"For Books are not absolutely dead things, but doe contain a potencie of life in them to be as active as that soule was whose progeny they are; nay they do preserve as in a violl the purest efficacie and extraction of that living intellect that bred them." - John Milton
Wednesday, 1 July 2015
Danielle Ramsay - Broken Silence
Rating: 3/5
Review:
Promising but flawed
There is a lot to enjoy in this book but I think Danielle Ramsay has tried just a bit too hard to make an impression with her first Jack Brady novel, so that it suffers rather from overkill both in plot and prose style.
Good things first: it's a very decent story, well plotted and paced. I thought the killer's identity was well and quite fairly concealed until late in the book and the denouement was believable and well done. It is much to Ramsay's credit that she spares us an implausible Cornered Killer Climax; the interview scenes in which the truth finally emerges are among the strongest in the book and provide a gripping climax of their own. I certainly think that there's enough substance here to warrant a second book and possibly a series.
I do have reservations, though. Firstly, in her keenness to give us an interesting detective, Ramsay lays on the personal complications with a large trowel. As well as having a monumentally complex and dysfunctional personal life, Jack Brady seems to be emotionally or professionally compromised (sometimes both) in his relationship with almost everyone involved in the case: a major suspect, the suspect's wife and daughter, the defence solicitor (his recently ex-wife, for heaven's sake), his sidekick, his boss, an arrogant sergeant, the local mafia boss... and so on and on. It really did get a bit much and I began to wonder whether a character would ever appear with whom he hadn't slept or fought or shared a shady past.
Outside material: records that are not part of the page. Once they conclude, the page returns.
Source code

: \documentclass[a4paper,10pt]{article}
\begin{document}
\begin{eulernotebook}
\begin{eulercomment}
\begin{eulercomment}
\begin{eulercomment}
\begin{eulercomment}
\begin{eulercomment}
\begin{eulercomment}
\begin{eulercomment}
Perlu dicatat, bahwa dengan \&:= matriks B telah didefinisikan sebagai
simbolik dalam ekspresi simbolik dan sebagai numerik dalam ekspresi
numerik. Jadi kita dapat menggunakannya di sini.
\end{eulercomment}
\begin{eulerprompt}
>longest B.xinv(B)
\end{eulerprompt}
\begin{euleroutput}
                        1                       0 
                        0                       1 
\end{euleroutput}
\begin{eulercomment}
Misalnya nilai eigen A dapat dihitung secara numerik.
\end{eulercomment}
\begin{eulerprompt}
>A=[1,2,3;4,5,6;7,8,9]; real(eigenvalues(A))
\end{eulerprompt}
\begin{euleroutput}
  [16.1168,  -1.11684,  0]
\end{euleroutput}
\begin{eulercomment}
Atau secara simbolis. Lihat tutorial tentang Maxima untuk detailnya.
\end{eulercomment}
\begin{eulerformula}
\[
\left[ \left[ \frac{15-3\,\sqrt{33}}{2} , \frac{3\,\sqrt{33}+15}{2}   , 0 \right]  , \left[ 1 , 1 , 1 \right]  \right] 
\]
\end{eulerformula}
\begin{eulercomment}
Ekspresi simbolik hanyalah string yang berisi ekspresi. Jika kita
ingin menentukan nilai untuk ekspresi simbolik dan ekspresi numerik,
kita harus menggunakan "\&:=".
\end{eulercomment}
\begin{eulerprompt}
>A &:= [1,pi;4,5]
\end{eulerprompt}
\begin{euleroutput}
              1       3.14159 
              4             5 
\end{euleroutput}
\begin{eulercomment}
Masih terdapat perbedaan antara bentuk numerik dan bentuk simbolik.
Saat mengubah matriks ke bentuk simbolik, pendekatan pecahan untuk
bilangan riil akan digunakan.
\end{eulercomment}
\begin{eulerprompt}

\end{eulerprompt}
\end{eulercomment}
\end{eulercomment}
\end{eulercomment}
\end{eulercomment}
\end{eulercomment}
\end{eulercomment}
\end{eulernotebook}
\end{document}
Secondly, the style (he coolly introduced). Ramsay cannot just let characters speak for themselves (he briskly stated) but has to pile on the adverbs (he firmly asserted) and clumsy synonyms for "said" (he curtly attacked). After 100 pages or so I found the cumulative effect of this incredibly irritating and it really distracted me from the narrative. Mercifully, in the climactic interview scenes this almost disappears and they are tense, tightly written and really engrossing, showing that Ramsay is able to write really well when she allows herself to flow in an unaffected way.
I think Danielle Ramsay just needs to relax and tell the story, and I hope she will do that in future books. I couldn't in all conscience give this book four stars, but I hope it will be the start of a more mature series, which has the potential to be very good.